◆ **Input data**:
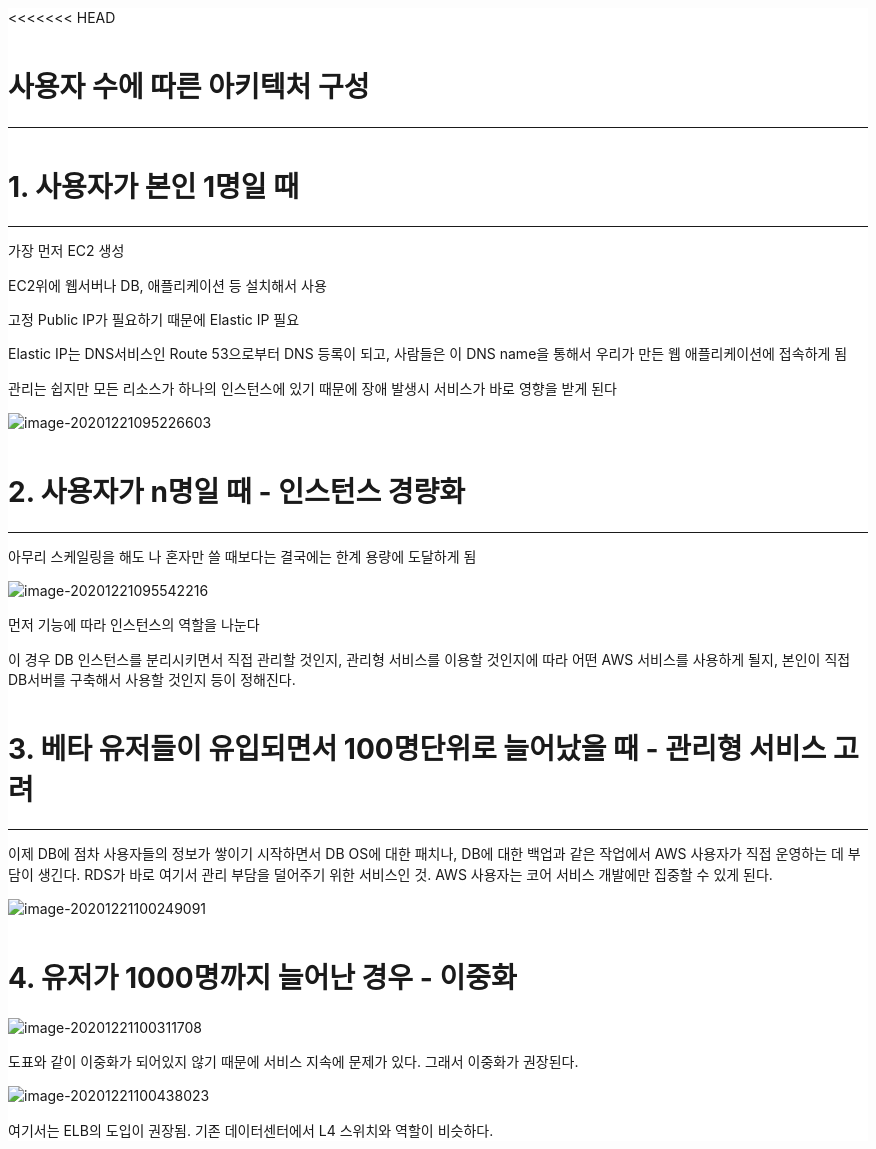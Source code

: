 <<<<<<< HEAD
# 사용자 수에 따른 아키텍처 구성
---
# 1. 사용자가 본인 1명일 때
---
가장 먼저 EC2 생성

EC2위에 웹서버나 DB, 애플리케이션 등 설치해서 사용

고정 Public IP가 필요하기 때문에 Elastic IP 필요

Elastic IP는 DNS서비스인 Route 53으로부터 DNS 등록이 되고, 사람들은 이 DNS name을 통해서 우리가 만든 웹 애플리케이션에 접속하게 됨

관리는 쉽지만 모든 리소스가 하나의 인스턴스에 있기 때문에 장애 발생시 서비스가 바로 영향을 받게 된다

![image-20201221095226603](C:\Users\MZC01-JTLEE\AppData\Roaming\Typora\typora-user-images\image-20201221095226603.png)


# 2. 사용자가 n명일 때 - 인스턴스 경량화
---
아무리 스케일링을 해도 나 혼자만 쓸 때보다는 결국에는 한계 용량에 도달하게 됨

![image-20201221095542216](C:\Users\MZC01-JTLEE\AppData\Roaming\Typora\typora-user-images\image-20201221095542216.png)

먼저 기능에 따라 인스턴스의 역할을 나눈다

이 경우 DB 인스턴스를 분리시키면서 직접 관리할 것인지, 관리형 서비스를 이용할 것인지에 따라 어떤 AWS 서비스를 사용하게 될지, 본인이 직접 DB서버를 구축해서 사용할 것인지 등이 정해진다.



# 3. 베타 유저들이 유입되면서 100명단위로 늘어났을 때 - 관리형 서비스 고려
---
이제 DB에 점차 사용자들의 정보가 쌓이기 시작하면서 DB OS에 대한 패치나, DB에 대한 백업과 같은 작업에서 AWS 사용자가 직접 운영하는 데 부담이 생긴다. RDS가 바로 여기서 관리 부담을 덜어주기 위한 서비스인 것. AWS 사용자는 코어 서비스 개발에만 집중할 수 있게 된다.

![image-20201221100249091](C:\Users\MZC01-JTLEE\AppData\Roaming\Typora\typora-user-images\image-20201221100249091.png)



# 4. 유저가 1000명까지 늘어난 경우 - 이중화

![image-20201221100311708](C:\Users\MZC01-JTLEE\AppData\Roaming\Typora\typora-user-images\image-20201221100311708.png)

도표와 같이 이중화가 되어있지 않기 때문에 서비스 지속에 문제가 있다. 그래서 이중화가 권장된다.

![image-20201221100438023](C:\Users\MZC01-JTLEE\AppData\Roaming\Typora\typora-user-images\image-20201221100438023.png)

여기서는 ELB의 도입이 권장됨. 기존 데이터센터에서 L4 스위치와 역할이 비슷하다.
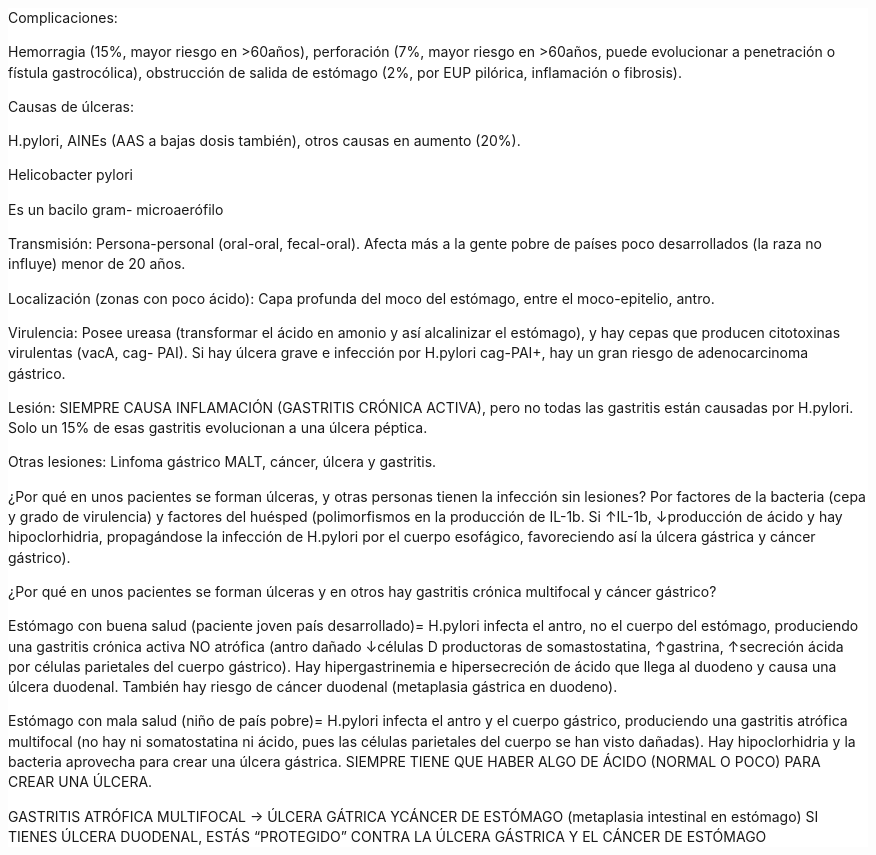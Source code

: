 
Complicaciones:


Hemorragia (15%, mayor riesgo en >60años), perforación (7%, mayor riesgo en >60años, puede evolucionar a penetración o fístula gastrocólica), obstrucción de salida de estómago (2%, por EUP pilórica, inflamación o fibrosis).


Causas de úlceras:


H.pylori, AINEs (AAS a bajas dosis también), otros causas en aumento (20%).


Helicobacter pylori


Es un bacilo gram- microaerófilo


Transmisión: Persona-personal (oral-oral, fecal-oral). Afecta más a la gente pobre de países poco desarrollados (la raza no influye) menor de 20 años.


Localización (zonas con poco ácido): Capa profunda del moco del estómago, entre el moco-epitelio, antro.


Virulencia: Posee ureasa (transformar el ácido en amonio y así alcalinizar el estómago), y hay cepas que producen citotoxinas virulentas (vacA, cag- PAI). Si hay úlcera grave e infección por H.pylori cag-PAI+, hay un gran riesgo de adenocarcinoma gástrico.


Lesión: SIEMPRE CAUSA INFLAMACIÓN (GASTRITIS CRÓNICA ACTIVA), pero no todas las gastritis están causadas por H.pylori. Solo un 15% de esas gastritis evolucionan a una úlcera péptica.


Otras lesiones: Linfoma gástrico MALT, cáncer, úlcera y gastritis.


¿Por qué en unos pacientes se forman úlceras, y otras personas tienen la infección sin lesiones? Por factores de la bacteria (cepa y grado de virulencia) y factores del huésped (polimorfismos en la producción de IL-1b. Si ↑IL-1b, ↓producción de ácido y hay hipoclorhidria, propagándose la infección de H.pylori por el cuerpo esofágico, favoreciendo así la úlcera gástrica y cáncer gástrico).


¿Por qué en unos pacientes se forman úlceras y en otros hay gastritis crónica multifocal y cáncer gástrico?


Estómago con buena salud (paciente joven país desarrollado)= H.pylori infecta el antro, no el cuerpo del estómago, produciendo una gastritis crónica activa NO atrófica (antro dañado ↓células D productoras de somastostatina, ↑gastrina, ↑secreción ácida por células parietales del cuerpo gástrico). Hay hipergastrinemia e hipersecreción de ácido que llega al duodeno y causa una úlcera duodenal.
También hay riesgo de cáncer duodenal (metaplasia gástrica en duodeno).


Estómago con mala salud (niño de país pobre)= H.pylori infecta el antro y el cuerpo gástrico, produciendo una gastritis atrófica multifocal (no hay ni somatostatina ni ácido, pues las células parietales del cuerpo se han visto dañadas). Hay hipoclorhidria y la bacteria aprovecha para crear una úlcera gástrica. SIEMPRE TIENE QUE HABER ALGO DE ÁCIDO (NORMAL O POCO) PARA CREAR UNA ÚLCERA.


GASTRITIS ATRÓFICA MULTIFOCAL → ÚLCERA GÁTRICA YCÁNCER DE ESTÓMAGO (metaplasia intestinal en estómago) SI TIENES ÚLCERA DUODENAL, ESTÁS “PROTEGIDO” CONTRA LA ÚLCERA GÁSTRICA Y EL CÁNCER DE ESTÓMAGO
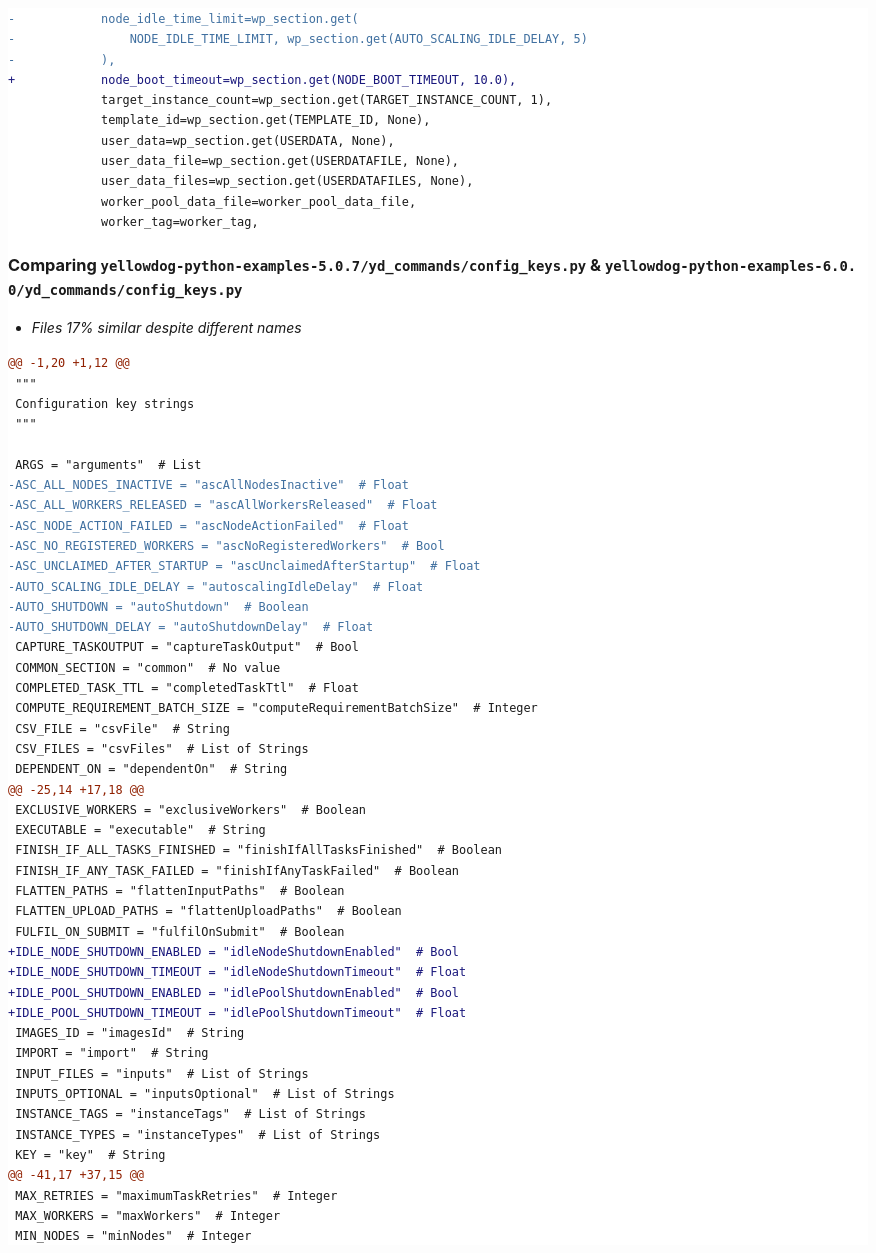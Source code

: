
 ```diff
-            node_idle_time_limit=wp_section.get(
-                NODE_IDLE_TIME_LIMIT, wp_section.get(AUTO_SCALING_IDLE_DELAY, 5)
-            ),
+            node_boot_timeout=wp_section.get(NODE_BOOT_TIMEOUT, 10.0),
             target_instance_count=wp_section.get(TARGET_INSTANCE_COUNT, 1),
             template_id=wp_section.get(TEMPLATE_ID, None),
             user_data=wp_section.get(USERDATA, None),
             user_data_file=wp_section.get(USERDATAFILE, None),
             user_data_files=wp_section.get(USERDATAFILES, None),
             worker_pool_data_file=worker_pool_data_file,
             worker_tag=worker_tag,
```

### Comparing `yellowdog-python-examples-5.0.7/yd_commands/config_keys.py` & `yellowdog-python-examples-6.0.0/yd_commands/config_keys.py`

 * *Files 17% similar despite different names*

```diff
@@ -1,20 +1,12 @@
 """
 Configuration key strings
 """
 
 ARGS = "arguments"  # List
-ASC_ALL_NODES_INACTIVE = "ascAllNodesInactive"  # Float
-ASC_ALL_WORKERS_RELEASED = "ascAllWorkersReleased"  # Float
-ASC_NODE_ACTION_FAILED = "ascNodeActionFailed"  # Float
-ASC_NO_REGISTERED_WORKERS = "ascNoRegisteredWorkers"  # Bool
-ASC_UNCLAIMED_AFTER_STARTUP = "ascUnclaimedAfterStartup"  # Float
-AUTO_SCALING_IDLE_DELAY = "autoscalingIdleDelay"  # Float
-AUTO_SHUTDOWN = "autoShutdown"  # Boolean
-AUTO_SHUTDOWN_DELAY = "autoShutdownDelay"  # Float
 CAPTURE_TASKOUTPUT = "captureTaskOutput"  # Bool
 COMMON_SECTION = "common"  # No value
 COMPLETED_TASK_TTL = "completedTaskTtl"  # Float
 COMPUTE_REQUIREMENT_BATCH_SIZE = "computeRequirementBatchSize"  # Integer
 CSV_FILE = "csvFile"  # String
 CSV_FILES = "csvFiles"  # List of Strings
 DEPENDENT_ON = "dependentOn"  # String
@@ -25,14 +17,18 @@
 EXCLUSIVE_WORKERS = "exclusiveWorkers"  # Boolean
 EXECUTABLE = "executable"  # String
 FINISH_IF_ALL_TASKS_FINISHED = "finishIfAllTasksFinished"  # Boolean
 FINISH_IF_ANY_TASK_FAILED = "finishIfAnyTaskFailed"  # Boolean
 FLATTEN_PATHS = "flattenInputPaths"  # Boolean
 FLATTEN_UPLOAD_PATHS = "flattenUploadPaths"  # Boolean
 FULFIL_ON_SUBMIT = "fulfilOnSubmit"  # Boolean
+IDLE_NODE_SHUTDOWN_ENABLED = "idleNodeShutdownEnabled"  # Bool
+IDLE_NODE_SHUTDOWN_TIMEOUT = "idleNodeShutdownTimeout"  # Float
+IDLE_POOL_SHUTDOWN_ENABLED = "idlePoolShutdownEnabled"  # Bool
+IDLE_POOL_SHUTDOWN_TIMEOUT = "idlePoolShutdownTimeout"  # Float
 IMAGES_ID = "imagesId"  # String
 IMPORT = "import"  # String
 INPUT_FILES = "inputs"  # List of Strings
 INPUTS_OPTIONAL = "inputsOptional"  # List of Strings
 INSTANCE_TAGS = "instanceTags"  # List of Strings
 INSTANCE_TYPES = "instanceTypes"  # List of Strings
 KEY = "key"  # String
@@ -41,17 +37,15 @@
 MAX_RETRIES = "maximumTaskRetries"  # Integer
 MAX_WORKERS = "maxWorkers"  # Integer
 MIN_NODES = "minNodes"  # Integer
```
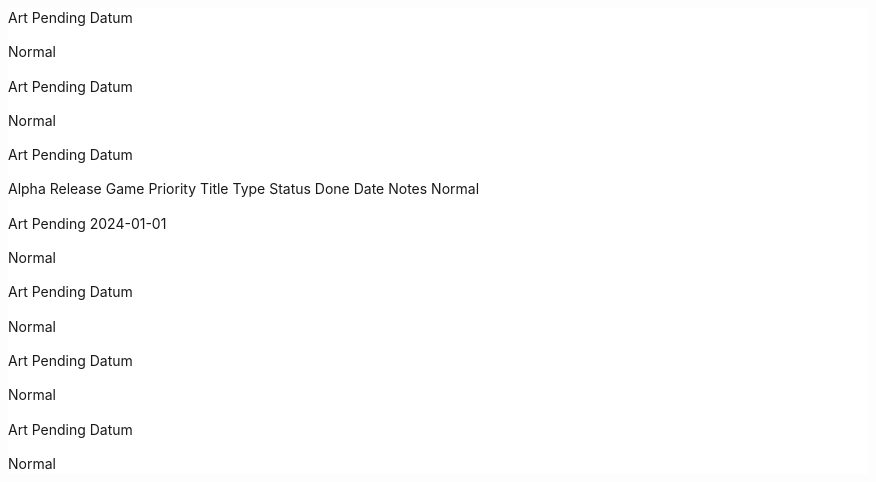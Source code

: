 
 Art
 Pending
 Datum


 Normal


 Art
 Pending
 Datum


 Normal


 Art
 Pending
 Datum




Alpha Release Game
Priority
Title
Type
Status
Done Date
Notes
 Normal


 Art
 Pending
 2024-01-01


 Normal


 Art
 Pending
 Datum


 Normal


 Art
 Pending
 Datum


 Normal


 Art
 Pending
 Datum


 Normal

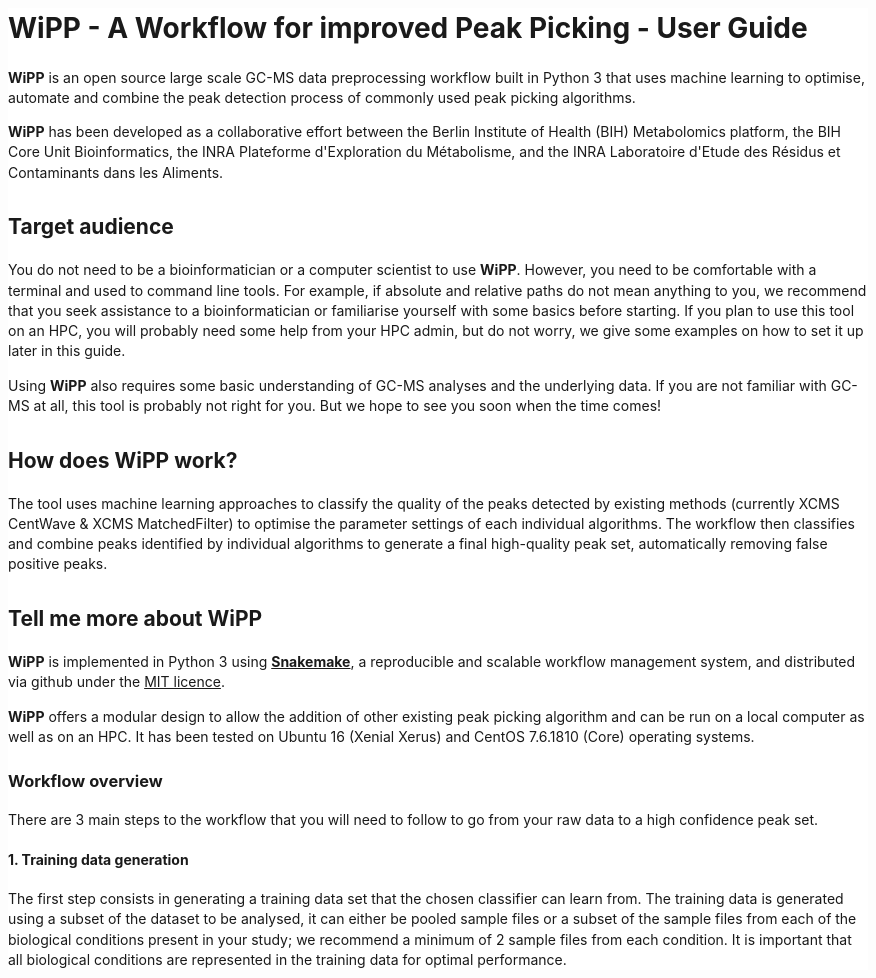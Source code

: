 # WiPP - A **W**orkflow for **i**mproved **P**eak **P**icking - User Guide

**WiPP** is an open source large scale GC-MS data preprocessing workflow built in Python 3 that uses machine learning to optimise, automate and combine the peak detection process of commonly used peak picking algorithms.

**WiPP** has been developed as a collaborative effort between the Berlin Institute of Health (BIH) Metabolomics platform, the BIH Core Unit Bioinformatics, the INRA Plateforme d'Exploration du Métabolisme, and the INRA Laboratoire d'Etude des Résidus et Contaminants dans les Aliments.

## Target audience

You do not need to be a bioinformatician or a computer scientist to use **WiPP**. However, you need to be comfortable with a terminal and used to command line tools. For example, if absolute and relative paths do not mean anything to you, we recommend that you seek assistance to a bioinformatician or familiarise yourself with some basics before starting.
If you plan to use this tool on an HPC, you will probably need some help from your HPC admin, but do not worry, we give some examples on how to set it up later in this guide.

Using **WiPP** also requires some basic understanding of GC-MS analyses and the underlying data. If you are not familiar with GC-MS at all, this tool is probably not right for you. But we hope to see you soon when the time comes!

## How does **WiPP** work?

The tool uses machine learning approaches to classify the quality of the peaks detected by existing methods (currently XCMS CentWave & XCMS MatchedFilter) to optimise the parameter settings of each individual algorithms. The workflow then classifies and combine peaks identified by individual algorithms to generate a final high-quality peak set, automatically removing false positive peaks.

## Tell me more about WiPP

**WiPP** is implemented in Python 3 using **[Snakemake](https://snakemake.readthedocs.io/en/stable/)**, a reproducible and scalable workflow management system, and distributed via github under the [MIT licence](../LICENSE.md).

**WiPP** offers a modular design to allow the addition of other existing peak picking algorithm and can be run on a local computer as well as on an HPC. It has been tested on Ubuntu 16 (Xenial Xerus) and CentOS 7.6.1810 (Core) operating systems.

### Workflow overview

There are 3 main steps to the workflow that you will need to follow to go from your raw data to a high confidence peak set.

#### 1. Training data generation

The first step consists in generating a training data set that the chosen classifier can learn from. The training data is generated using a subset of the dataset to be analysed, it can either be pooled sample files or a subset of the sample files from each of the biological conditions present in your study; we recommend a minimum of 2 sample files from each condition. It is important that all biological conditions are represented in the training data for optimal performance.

◆ **How to complete this task**: Print exactly the lines running from the start of the entries above to the line with "Elastic IP는 DNS서비스인", both included; leave out any pictures.

◆ **Solution**:
Source code

: <<<<<<< HEAD
# 사용자 수에 따른 아키텍처 구성
---
# 1. 사용자가 본인 1명일 때
---
가장 먼저 EC2 생성

EC2위에 웹서버나 DB, 애플리케이션 등 설치해서 사용

고정 Public IP가 필요하기 때문에 Elastic IP 필요

Elastic IP는 DNS서비스인 Route 53으로부터 DNS 등록이 되고, 사람들은 이 DNS name을 통해서 우리가 만든 웹 애플리케이션에 접속하게 됨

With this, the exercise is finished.